Indonesia Corruption Watch (ICW) mencatat Korps Adhyaksa telah menangani 789 terdakwa yang beririsan dengan kerugian negara, sementara KPK hanya menangani 13 terdakwa.
“Penuntut umum mana yang paling sering mengusut perkara dengan konteks kerugian keuangan negara? Ternyata kejaksaan jauh mengungguli KPK dalam mengusut perkara korupsi kerugian keuangan negara,” kata Peneliti ICW Kurnia Ramadhana di Jakarta Pusat, Senin 14 Oktober 2024.
Dia mengatakan KPK terpusat pada penanganan kasus suap. Padahal, menurut Kurnia, KPK bisa mengoptimalkan pengusutan melalui pembangunan kasus atau case building.

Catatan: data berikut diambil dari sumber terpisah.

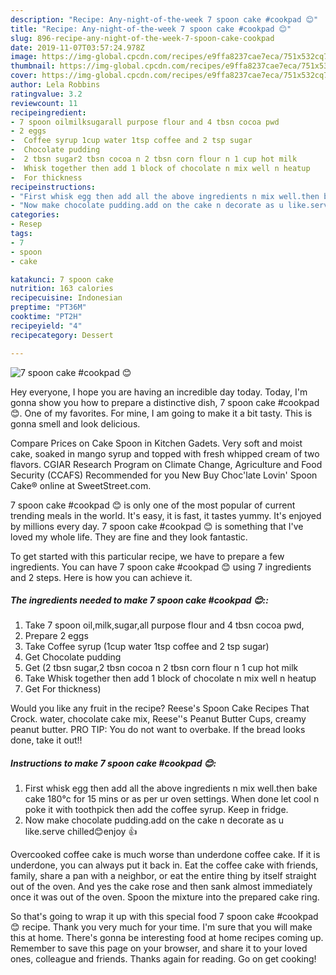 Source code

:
 ```yaml
---
description: "Recipe: Any-night-of-the-week 7 spoon cake #cookpad 😊"
title: "Recipe: Any-night-of-the-week 7 spoon cake #cookpad 😊"
slug: 896-recipe-any-night-of-the-week-7-spoon-cake-cookpad
date: 2019-11-07T03:57:24.978Z
image: https://img-global.cpcdn.com/recipes/e9ffa8237cae7eca/751x532cq70/7-spoon-cake-cookpad-😊-recipe-main-photo.jpg
thumbnail: https://img-global.cpcdn.com/recipes/e9ffa8237cae7eca/751x532cq70/7-spoon-cake-cookpad-😊-recipe-main-photo.jpg
cover: https://img-global.cpcdn.com/recipes/e9ffa8237cae7eca/751x532cq70/7-spoon-cake-cookpad-😊-recipe-main-photo.jpg
author: Lela Robbins
ratingvalue: 3.2
reviewcount: 11
recipeingredient:
- 7 spoon oilmilksugarall purpose flour and 4 tbsn cocoa pwd
- 2 eggs
-  Coffee syrup 1cup water 1tsp coffee and 2 tsp sugar
-  Chocolate pudding
-  2 tbsn sugar2 tbsn cocoa n 2 tbsn corn flour n 1 cup hot milk
-  Whisk together then add 1 block of chocolate n mix well n heatup
-  For thickness
recipeinstructions:
- "First whisk egg then add all the above ingredients n mix well.then bake cake 180°c for 15 mins or as per ur oven settings. When done let cool n poke it with toothpick then add the coffee syrup. Keep in fridge."
- "Now make chocolate pudding.add on the cake n decorate as u like.serve chilled😊enjoy 👍"
categories:
- Resep
tags:
- 7
- spoon
- cake

katakunci: 7 spoon cake
nutrition: 163 calories
recipecuisine: Indonesian
preptime: "PT36M"
cooktime: "PT2H"
recipeyield: "4"
recipecategory: Dessert

---
```



![7 spoon cake #cookpad 😊](https://img-global.cpcdn.com/recipes/e9ffa8237cae7eca/751x532cq70/7-spoon-cake-cookpad-😊-recipe-main-photo.jpg)

Hey everyone, I hope you are having an incredible day today. Today, I'm gonna show you how to prepare a distinctive dish, 7 spoon cake #cookpad 😊. One of my favorites. For mine, I am going to make it a bit tasty. This is gonna smell and look delicious.

Compare Prices on Cake Spoon in Kitchen Gadets. Very soft and moist cake, soaked in mango syrup and topped with fresh whipped cream of two flavors. CGIAR Research Program on Climate Change, Agriculture and Food Security (CCAFS) Recommended for you New Buy Choc&#39;late Lovin&#39; Spoon Cake® online at SweetStreet.com.

7 spoon cake #cookpad 😊 is only one of the most popular of current trending meals in the world. It's easy, it is fast, it tastes yummy. It's enjoyed by millions every day. 7 spoon cake #cookpad 😊 is something that I've loved my whole life. They are fine and they look fantastic.


To get started with this particular recipe, we have to prepare a few ingredients. You can have 7 spoon cake #cookpad 😊 using 7 ingredients and 2 steps. Here is how you can achieve it.

##### The ingredients needed to make 7 spoon cake #cookpad 😊::

1. Take 7 spoon oil,milk,sugar,all purpose flour and 4 tbsn cocoa pwd,
1. Prepare 2 eggs
1. Take  Coffee syrup (1cup water 1tsp coffee and 2 tsp sugar)
1. Get  Chocolate pudding
1. Get  (2 tbsn sugar,2 tbsn cocoa n 2 tbsn corn flour n 1 cup hot milk
1. Take  Whisk together then add 1 block of chocolate n mix well n heatup
1. Get  For thickness)


Would you like any fruit in the recipe? Reese&#39;s Spoon Cake Recipes That Crock. water, chocolate cake mix, Reese&#39;&#39;s Peanut Butter Cups, creamy peanut butter. PRO TIP: You do not want to overbake. If the bread looks done, take it out!! 

##### Instructions to make 7 spoon cake #cookpad 😊:

1. First whisk egg then add all the above ingredients n mix well.then bake cake 180°c for 15 mins or as per ur oven settings. When done let cool n poke it with toothpick then add the coffee syrup. Keep in fridge.
1. Now make chocolate pudding.add on the cake n decorate as u like.serve chilled😊enjoy 👍


Overcooked coffee cake is much worse than underdone coffee cake. If it is underdone, you can always put it back in. Eat the coffee cake with friends, family, share a pan with a neighbor, or eat the entire thing by itself straight out of the oven. And yes the cake rose and then sank almost immediately once it was out of the oven. Spoon the mixture into the prepared cake ring. 

So that's going to wrap it up with this special food 7 spoon cake #cookpad 😊 recipe. Thank you very much for your time. I'm sure that you will make this at home. There's gonna be interesting food at home recipes coming up. Remember to save this page on your browser, and share it to your loved ones, colleague and friends. Thanks again for reading. Go on get cooking!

Kurnia menilai, penanganan kasus suap cenderung lebih mudah dibandingkan kasus yang bersinggungan dengan kerugian negara.
Untuk itu, Kurnia mendorong KPK agar lebih banyak mengusut perkara-perkara dengan konteks kerugian keuangan negara sebagaimana diatur dalam Pasal 2 atau Pasal 3 Undang-undang Pemberantasan Tindak Pidana Korupsi (UU Tipikor).
“Kalau suap tidak ada kerugian keuangan negaranya. Namun, bukan berarti suap itu ditinggalkan tapi ditingkatkan penanganan perkara korupsi kerugian keuangan negara,” ungkap Kurnia.
Selain itu, kejaksaan juga mengungguli KPK dalam penanganan kasus pencucian uang. KPK hanya memproses hukum lima terdakwa.
“Kejaksaan jauh mendominasi pengusutan perkara dengan pencucian uang ketimbang KPK,” kata Kurnia.
Ia menambahkan jumlah terdakwa yang dikenakan Pasal pencucian uang pada tahun ini menurun dibandingkan tahun 2022. Pada tahun ini setidaknya ada 17 terdakwa pencucian uang, sedangkan tahun lalu hanya 28 terdakwa.
“Dakwaan pencucian uang di sini jumlahnya tahun 2023 itu 17 sedangkan tahun 2022 itu mencapai angka 28. Apakah 28 itu prestasi? Tentu tidak. Itu masih sedikit juga,” ucap Kurnia.
“Delik pencucian uang itu ada dua, ada aktif, ada pasif. Tidak mungkin ada aktif tapi tidak ada pasifnya, tapi ternyata pengusutan dengan delik Pasal 5 Undang-undang Pencucian Uang itu masih sangat minim digunakan oleh penuntut umum KPK maupun kejaksaan,” sambungnya.